Ce fut le dîner de famille le plus sincère de ma vie. Nous avons parlé des limites personnelles, du besoin d’être seuls, de la façon dont nous nous aimions mais que parfois la promiscuité constante était difficile.
« Irina, pardonne-moi », dit Sergey quand tout le monde fut parti. « J’aurais dû te parler de la visite de ma famille à l’avance. Je voulais juste réunir tout le monde comme quand on était enfants. »
« Et moi, j’aurais dû être honnête en disant que j’avais besoin de temps pour travailler et pour moi-même », répondis-je. « Au lieu de partir en cachette. »
Nous avons décidé d’établir un planning pour les deux semaines restantes : matinées pour le travail et du temps personnel, après-midi ensemble, et dîners en famille — mais pas tous les jours.

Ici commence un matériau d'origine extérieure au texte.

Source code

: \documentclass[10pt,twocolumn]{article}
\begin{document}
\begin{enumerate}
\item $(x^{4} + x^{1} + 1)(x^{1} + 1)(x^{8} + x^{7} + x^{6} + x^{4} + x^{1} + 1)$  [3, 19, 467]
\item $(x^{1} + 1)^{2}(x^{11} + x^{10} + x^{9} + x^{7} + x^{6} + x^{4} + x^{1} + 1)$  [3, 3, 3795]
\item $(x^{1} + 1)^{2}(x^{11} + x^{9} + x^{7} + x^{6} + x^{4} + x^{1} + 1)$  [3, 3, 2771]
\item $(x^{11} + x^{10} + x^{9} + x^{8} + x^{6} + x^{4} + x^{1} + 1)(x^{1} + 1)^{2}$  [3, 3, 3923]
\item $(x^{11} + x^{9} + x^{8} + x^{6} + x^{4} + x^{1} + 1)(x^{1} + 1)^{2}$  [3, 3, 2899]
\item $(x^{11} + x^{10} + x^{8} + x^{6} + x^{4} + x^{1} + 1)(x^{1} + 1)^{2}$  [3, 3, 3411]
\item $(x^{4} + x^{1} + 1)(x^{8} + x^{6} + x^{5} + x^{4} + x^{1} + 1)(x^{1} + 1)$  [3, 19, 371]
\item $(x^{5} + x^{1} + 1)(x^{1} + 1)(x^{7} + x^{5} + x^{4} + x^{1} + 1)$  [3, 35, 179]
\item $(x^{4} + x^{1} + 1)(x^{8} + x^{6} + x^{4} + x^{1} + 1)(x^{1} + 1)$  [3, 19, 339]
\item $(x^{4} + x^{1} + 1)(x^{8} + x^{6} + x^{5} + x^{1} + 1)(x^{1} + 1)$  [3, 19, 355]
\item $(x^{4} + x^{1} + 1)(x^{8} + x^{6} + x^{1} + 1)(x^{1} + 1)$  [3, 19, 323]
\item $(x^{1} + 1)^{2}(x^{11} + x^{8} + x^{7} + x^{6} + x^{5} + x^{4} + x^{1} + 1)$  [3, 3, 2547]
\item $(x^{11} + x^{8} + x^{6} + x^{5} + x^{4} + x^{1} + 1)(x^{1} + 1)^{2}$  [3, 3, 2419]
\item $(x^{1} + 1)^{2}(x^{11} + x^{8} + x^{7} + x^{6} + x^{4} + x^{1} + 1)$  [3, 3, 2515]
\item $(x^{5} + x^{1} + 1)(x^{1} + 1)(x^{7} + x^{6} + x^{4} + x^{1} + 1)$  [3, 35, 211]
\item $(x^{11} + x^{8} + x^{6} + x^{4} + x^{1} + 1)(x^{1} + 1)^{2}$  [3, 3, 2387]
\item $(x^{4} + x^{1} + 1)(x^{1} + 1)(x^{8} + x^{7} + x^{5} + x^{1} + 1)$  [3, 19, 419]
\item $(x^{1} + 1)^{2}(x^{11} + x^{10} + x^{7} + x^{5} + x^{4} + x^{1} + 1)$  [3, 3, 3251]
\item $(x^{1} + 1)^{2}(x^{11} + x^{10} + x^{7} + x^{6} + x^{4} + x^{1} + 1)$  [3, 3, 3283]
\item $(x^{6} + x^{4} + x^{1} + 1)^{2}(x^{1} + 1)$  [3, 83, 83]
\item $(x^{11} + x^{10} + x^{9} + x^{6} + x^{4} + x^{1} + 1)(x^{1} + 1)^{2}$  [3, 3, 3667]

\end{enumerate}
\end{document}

« Et la boîte ? » demandai-je à Anna Petrovna avant d’aller me coucher.
Elle sourit.
« Je la garde pour l’instant. Mais j’ai une idée. Si chaque année, lors de notre réunion de famille, on y mettait des petits souvenirs ? Chacun le sien, accompagné d’une histoire. Dans quelques années, ce sera un vrai trésor familial. »
Le dernier jour de notre réunion, j’ai réservé une grande table au restaurant de l’hôtel Pine Grove. Tout le monde a été surpris lorsque je les y ai invités.

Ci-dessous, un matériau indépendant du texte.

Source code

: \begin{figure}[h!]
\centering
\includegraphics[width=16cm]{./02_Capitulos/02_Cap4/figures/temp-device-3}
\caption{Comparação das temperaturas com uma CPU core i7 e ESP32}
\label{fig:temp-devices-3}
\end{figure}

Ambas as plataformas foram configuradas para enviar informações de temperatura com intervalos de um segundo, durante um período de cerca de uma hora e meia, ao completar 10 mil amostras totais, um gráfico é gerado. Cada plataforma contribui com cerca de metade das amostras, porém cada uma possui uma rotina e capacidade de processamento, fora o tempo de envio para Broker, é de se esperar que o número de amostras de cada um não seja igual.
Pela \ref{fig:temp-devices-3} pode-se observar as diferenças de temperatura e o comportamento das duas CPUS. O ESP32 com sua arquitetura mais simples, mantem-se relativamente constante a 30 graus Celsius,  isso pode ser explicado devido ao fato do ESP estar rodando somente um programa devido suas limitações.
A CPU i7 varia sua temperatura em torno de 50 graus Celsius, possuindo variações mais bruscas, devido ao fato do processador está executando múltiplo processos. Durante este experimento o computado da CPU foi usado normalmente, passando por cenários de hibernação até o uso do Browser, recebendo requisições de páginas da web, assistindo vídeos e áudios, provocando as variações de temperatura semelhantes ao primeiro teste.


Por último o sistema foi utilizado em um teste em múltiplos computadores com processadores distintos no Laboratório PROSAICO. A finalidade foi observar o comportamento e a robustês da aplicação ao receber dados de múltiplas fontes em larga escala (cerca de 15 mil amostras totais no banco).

« Bienvenue sur mon ‘aérodrome de secours’ », dis-je en souriant quand nous nous assîmes à la table de fête.
« C’est chaleureux ici », acquiesça Anna Petrovna avec approbation. « L’an prochain, on pourrait rester ici directement ? On se rendrait visite chacun à son tour. »
« Mais cette fois, nous discuterons d’abord les plans », dit Sergey fermement en me prenant la main.
Je souris et acquiesçai. Cet été-là, non seulement j’ai terminé mon projet et obtenu ma promotion, mais j’ai aussi compris une chose importante : parfois il faut prendre un peu de distance pour vraiment se rapprocher.
La boîte est restée chez ma belle-mère, mais nous y avons tous mis des petits souvenirs : moi une clé USB avec mon projet, Sergey un dé du café, les enfants des coquillages, chacun quelque chose à lui.
Avant de partir, Elena m’a prise dans ses bras et a chuchoté :
« L’an prochain, réserve-moi une chambre à côté de la tienne. Et merci pour ta sincérité. »
Aujourd’hui, quand je repense à cet été, je souris. Parfois il faut un vrai drame familial pour enfin apprendre à dire la vérité.